■ TASK STATEMENT
Would you please return the lines of the material that contain the word "specificati"?

■ TASK DATA
>>>>

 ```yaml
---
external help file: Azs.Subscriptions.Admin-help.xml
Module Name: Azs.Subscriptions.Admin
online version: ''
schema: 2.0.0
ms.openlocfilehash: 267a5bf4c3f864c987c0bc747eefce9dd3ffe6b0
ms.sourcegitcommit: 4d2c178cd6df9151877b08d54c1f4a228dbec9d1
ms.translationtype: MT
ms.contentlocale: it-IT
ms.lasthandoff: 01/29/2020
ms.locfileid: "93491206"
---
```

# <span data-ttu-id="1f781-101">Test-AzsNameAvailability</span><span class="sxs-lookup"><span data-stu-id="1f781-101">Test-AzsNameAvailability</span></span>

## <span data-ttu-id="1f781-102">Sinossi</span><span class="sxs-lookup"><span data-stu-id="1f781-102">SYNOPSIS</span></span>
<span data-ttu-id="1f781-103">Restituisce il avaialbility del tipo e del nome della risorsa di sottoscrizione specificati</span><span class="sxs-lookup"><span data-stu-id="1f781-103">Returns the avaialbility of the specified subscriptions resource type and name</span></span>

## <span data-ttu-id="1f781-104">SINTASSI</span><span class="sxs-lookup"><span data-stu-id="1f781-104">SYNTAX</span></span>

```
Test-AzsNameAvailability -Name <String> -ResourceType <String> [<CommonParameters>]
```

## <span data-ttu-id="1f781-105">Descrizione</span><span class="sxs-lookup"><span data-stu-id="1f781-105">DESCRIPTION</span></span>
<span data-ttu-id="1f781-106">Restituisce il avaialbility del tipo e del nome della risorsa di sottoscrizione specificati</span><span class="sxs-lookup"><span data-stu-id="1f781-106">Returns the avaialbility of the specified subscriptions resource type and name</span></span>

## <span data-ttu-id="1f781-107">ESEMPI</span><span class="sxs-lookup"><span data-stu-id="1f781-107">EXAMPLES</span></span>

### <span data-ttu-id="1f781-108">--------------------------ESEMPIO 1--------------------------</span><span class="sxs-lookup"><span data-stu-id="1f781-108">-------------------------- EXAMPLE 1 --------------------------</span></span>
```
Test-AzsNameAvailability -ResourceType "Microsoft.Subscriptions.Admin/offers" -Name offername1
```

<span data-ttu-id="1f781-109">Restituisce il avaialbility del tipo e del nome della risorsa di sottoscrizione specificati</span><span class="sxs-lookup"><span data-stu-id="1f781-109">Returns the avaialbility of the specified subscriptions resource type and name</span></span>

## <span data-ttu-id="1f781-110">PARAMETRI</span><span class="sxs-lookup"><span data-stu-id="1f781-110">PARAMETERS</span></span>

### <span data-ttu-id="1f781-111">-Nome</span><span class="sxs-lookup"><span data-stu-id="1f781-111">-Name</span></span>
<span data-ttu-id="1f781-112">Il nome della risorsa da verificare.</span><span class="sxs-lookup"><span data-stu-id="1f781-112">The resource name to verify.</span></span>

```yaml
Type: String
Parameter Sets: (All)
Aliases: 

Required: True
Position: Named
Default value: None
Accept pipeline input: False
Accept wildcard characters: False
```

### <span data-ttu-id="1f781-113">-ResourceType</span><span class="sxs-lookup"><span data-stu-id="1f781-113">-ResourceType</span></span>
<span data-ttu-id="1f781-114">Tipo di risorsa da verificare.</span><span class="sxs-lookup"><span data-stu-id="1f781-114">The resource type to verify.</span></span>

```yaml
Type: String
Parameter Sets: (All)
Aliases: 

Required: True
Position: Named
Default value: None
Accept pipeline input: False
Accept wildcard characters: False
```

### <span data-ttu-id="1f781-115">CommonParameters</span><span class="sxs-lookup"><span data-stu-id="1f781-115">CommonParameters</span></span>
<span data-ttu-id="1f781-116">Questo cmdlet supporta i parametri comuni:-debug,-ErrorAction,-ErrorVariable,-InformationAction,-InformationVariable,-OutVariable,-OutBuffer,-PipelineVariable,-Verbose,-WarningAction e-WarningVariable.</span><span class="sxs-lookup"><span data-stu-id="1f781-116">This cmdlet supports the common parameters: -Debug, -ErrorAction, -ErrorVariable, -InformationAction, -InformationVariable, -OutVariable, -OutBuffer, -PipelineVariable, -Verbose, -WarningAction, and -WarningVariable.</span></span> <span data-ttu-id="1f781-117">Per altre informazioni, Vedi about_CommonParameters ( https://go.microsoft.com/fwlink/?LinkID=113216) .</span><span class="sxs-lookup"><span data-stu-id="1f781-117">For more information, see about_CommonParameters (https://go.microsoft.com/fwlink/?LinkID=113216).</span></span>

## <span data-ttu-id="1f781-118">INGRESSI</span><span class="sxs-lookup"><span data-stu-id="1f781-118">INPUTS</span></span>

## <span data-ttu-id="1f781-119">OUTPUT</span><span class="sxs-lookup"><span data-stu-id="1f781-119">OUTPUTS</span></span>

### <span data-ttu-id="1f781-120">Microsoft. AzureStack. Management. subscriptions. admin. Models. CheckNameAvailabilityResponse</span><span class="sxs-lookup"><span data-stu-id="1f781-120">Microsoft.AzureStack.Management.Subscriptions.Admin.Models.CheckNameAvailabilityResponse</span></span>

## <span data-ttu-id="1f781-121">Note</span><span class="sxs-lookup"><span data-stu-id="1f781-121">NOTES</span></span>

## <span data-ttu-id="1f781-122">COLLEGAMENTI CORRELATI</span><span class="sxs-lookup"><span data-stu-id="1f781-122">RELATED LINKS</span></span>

<<<<
>>>>

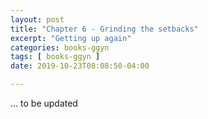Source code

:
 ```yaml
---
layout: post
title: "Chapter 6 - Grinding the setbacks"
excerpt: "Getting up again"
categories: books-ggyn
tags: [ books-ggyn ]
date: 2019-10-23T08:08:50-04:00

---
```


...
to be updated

<<<<

■ WRITTEN REPLY
<span data-ttu-id="1f781-103">Restituisce il avaialbility del tipo e del nome della risorsa di sottoscrizione specificati</span><span class="sxs-lookup"><span data-stu-id="1f781-103">Returns the avaialbility of the specified subscriptions resource type and name</span></span>
<span data-ttu-id="1f781-106">Restituisce il avaialbility del tipo e del nome della risorsa di sottoscrizione specificati</span><span class="sxs-lookup"><span data-stu-id="1f781-106">Returns the avaialbility of the specified subscriptions resource type and name</span></span>
<span data-ttu-id="1f781-109">Restituisce il avaialbility del tipo e del nome della risorsa di sottoscrizione specificati</span><span class="sxs-lookup"><span data-stu-id="1f781-109">Returns the avaialbility of the specified subscriptions resource type and name</span></span>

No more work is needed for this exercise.